If you're carrying a balance, consider paying early
If you’re carrying a high credit card balance, making one or more payments to your credit card bill early may reduce the amount of interest you’re charged because the payments reduce your average daily balance. Also, if you’re accruing interest charges on an existing balance, paying before your closing date could reduce the total amount of interest you have to pay.

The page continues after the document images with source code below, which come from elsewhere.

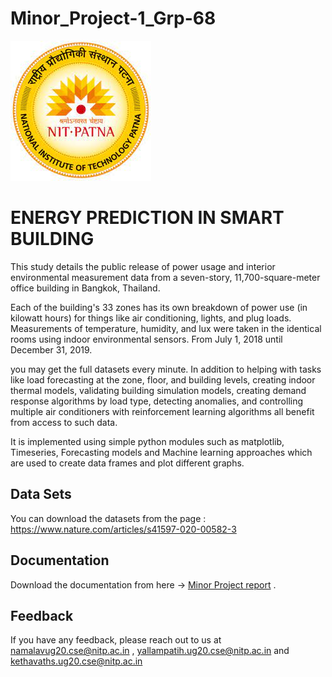 # Minor_Project-1_Grp-68



![Logo](https://github.com/VENKATARAO-014/Minor_Project-1_Grp-68/blob/main/download%20(1).jpg)



# ENERGY PREDICTION IN SMART BUILDING

This study details the public release of power usage and interior environmental measurement data from a seven-story, 11,700-square-meter office building in Bangkok, Thailand. 

Each of the building's 33 zones has its own breakdown of power use (in kilowatt hours) for things like air conditioning, lights, and plug loads. Measurements of temperature, humidity, and lux were taken in the identical rooms using indoor environmental sensors. From July 1, 2018 until December 31, 2019.

you may get the full datasets every minute. In addition to helping with tasks like load forecasting at the zone, floor, and building levels, creating indoor thermal models, validating building simulation models, creating demand response algorithms by load type, detecting anomalies, and controlling multiple air conditioners with reinforcement learning algorithms all benefit from access to such data.

It is implemented using simple python modules such as matplotlib, Timeseries, Forecasting models and Machine learning approaches which are used to create data frames and plot different graphs.


## Data Sets

You can download the datasets from the page : https://www.nature.com/articles/s41597-020-00582-3

## Documentation

Download the documentation from here -> [Minor Project report](https://github.com/VENKATARAO-014/Minor_Project-1_Grp-68/blob/main/Minor%20Report/Minor%20Project%20Report.pdf) .


## Feedback

If you have any feedback, please reach out to us at namalavug20.cse@nitp.ac.in , yallampatih.ug20.cse@nitp.ac.in and kethavaths.ug20.cse@nitp.ac.in

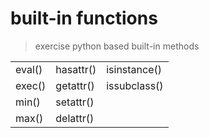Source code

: # built-in functions
> exercise python based built-in methods

|                |           |              |
| -------------- | --------- | ---------    |
| eval()         | hasattr() | isinstance() |
| exec()         | getattr() | issubclass() |
| min()          | setattr() |
| max()          | delattr() |
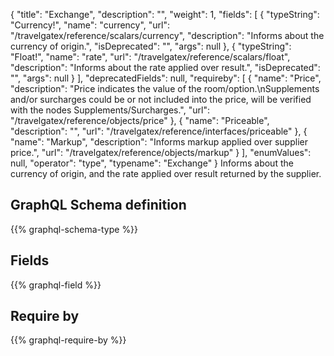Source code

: {
  "title": "Exchange",
  "description": "",
  "weight": 1,
  "fields": [
    {
      "typeString": "Currency!",
      "name": "currency",
      "url": "/travelgatex/reference/scalars/currency",
      "description": "Informs about the currency of origin.",
      "isDeprecated": "",
      "args": null
    },
    {
      "typeString": "Float!",
      "name": "rate",
      "url": "/travelgatex/reference/scalars/float",
      "description": "Informs about the rate applied over result.",
      "isDeprecated": "",
      "args": null
    }
  ],
  "deprecatedFields": null,
  "requireby": [
    {
      "name": "Price",
      "description": "Price indicates the value of the room/option.\nSupplements and/or surcharges could be or not included into the price, will be verified with the nodes Supplements/Surcharges.",
      "url": "/travelgatex/reference/objects/price"
    },
    {
      "name": "Priceable",
      "description": "",
      "url": "/travelgatex/reference/interfaces/priceable"
    },
    {
      "name": "Markup",
      "description": "Informs markup applied over supplier price.",
      "url": "/travelgatex/reference/objects/markup"
    }
  ],
  "enumValues": null,
  "operator": "type",
  "typename": "Exchange"
}
Informs about the currency of origin, and the rate applied over result returned by the supplier.
## GraphQL Schema definition

{{% graphql-schema-type %}}

## Fields

{{% graphql-field %}}

## Require by

{{% graphql-require-by %}}
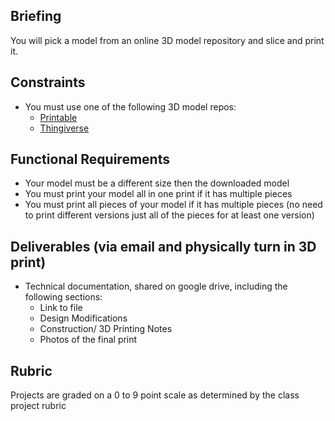 ## Briefing
You will pick a model from an online 3D model repository and slice and print it.

## Constraints
- You must use one of the following 3D model repos:
  - [Printable](https://www.printables.com/)
  - [Thingiverse](https://www.thingiverse.com/)

## Functional Requirements
- Your model must be a different size then the downloaded model
- You must print your model all in one print if it has multiple pieces
- You must print all pieces of your model if it has multiple pieces (no need to print different versions just all of the pieces for at least one version)

## Deliverables (via email and physically turn in 3D print)
- Technical documentation, shared on google drive, including the following sections:
  - Link to file
  - Design Modifications
  - Construction/ 3D Printing Notes
  - Photos of the final print

## Rubric
Projects are graded on a 0 to 9 point scale as determined by the class project rubric



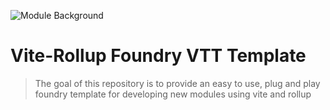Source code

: ![Module Background](https://github.com/Phoenix-Modules/flight/assets/7071396/b207910e-aff0-4bbc-8a61-e60ba7dae705)
# Vite-Rollup Foundry VTT Template

>The goal of this repository is to provide an easy to use, plug and play foundry template for developing new modules using vite and rollup  
 
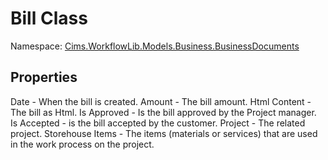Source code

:# Bill Class 

Namespace: [Cims.WorkflowLib.Models.Business.BusinessDocuments](Cims.WorkflowLib.Models.Business.BusinessDocuments.md)

## Properties

Date - When the bill is created.
Amount - The bill amount.
Html Content - The bill as Html.
Is Approved - Is the bill approved by the Project manager.
Is Accepted - is the bill accepted by the customer.
Project - The related project.
Storehouse Items - The items (materials or services) that are used in the work process on the project.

How this works depends on how your credit card issuer calculates your interest rate. Some issuers calculate interest on accounts using a daily periodic interest rate. A daily periodic interest rate generally calculates interest by multiplying the rate of the amount owed at the end of each day. That means the interest you accrue the first day your balance carries over becomes part of the balance against which interest is charged the next day. This continues to compound every day in your billing cycle, which can add up.
[1]
If you have a CUR above 30%, consider paying early
If your credit card balance often exceeds 30% of your available credit, it might have a negative impact on your credit score. Paying more than the minimum by making early payments could help you reduce your credit utilization ratio (CUR)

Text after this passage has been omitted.